* _What to work on_: What lines in the records below contain the string "Usuário"? Copy every one.

(Saved entries)

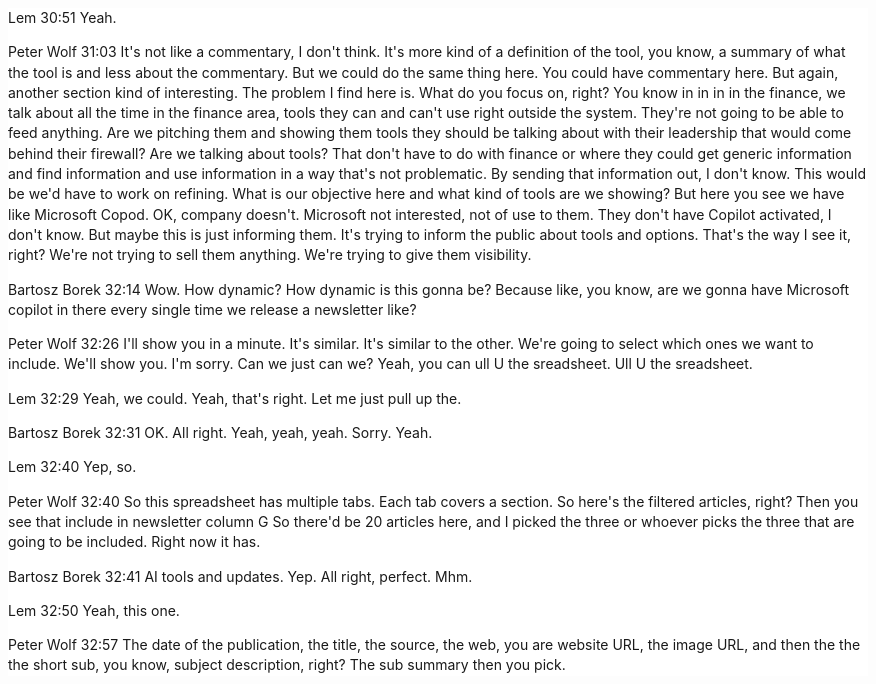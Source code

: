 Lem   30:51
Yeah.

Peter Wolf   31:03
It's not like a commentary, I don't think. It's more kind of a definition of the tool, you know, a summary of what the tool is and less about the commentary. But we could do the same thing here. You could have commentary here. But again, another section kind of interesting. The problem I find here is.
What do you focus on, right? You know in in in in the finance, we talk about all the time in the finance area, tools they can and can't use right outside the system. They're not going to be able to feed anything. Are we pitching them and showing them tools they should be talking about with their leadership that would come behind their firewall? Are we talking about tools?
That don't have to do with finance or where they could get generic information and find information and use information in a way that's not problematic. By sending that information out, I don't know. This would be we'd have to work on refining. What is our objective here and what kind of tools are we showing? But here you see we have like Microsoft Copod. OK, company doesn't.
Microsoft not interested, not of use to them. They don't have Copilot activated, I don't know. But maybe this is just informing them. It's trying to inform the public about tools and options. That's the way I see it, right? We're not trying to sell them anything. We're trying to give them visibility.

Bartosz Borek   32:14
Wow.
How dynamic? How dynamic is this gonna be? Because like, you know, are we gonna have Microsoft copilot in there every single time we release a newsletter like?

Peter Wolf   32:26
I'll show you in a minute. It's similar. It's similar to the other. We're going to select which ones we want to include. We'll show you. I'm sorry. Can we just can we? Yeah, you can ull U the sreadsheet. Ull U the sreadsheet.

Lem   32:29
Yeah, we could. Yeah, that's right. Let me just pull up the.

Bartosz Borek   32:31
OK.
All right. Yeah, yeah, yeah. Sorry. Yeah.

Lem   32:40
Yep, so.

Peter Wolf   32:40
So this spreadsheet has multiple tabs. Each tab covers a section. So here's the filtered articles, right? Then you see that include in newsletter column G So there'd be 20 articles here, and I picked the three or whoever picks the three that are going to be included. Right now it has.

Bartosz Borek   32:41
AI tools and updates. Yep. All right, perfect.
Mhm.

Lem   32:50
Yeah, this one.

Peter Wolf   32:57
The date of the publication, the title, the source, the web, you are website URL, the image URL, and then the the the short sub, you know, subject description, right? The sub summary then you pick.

---

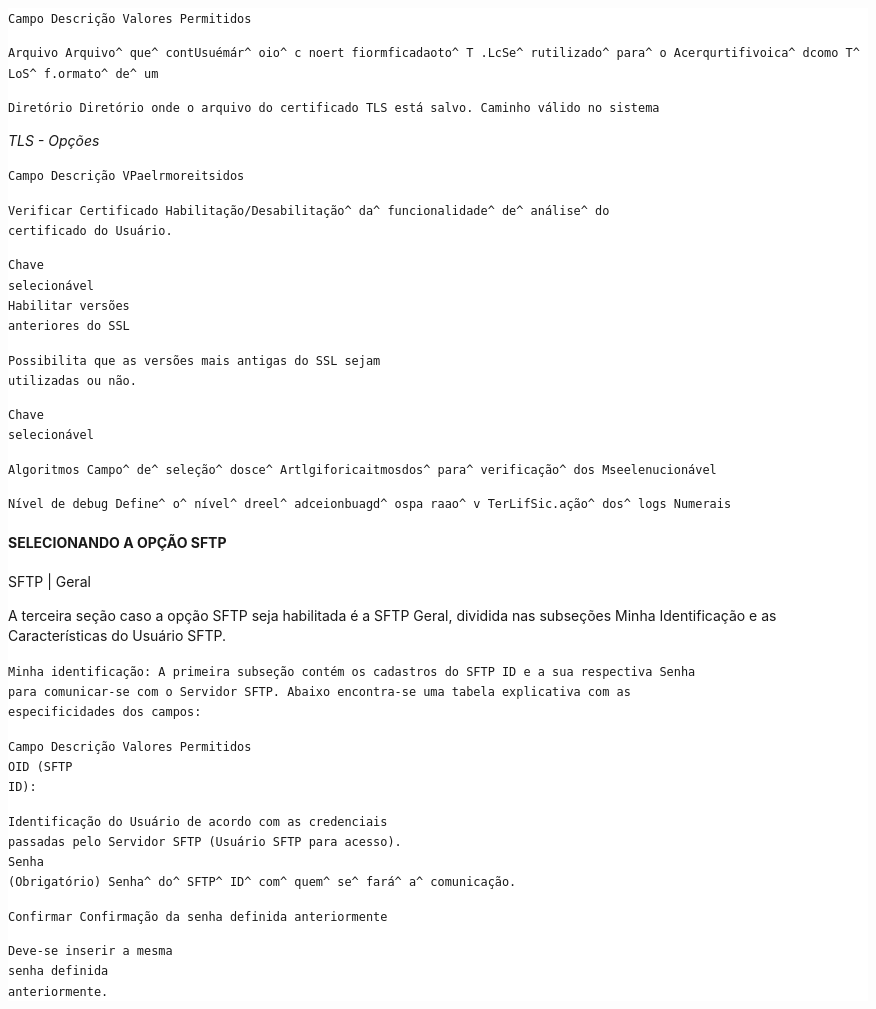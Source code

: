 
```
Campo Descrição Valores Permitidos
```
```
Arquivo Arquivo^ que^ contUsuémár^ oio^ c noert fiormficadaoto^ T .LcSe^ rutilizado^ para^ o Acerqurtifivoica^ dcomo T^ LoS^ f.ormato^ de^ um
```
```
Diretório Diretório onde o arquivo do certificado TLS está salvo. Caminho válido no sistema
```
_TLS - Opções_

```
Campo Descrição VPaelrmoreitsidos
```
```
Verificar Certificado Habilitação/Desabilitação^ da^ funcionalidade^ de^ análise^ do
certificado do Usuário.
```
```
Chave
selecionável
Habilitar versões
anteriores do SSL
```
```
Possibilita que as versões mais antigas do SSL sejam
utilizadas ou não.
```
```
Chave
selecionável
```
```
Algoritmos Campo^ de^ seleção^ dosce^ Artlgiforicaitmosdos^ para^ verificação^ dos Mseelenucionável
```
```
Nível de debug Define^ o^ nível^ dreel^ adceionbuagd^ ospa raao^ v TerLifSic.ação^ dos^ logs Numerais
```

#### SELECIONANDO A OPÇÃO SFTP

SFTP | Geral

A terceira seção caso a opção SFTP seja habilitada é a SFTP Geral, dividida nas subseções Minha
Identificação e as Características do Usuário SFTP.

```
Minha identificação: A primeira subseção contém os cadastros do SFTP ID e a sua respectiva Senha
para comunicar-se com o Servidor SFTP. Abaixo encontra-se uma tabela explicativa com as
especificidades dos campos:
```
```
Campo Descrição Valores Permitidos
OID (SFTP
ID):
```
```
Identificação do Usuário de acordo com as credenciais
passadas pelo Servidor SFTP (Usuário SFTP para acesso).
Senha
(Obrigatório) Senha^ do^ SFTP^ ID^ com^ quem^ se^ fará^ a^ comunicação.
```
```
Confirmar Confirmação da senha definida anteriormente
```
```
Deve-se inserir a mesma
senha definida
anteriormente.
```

---

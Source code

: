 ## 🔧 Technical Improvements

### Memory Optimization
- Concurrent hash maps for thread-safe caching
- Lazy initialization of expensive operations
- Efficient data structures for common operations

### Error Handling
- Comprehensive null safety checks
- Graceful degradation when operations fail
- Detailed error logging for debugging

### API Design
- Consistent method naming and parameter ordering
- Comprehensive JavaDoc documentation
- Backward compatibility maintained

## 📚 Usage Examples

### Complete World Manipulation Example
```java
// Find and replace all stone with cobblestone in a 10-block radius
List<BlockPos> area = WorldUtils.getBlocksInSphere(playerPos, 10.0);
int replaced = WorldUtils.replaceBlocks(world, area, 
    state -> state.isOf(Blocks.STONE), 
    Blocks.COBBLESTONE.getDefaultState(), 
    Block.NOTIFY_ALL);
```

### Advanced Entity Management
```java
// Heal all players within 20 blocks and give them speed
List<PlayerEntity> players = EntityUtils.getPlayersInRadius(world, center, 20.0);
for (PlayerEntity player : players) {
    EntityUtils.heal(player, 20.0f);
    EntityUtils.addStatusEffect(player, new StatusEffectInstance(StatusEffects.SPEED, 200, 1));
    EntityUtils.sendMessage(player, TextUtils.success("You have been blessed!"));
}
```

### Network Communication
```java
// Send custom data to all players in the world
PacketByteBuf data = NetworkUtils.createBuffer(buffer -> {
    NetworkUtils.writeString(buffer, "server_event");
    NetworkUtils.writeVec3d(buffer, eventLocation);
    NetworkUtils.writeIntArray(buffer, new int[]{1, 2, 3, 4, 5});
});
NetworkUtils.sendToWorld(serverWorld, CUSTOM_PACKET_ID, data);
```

* _Written reply_:
certificado do Usuário.
Identificação e as Características do Usuário SFTP.
Identificação do Usuário de acordo com as credenciais
passadas pelo Servidor SFTP (Usuário SFTP para acesso).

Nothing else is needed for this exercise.